Exercise requirements: Drop the pictures and repeat the remaining data exactly.

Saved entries
_ _ _ _
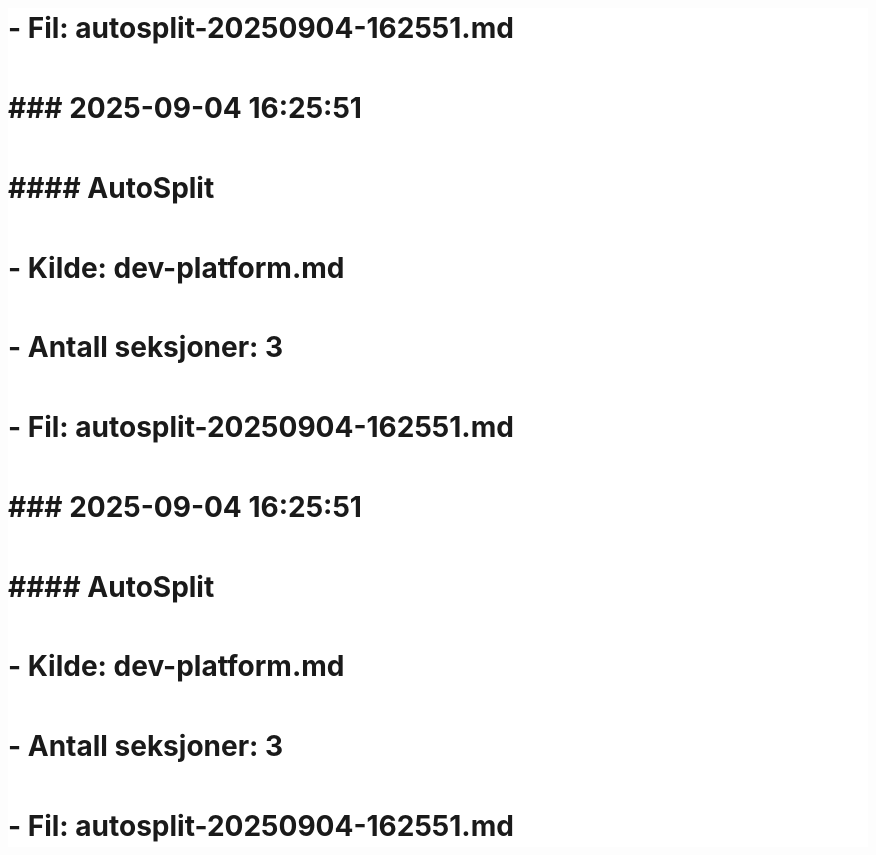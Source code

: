# \- Fil: autosplit-20250904-162551.md

#

#

#

#

# \### 2025-09-04 16:25:51

# \#### AutoSplit

# \- Kilde: dev-platform.md

# \- Antall seksjoner: 3

# \- Fil: autosplit-20250904-162551.md

#

#

#

#

# \### 2025-09-04 16:25:51

# \#### AutoSplit

# \- Kilde: dev-platform.md

# \- Antall seksjoner: 3

# \- Fil: autosplit-20250904-162551.md

#

#

#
_ _ _ _
Task output:
Source code

:# \- Fil: autosplit-20250904-162551.md

#

#

#

#

# \### 2025-09-04 16:25:51

# \#### AutoSplit

# \- Kilde: dev-platform.md

# \- Antall seksjoner: 3

# \- Fil: autosplit-20250904-162551.md

#

#

#

#

# \### 2025-09-04 16:25:51

# \#### AutoSplit

# \- Kilde: dev-platform.md

# \- Antall seksjoner: 3

# \- Fil: autosplit-20250904-162551.md

#

#

#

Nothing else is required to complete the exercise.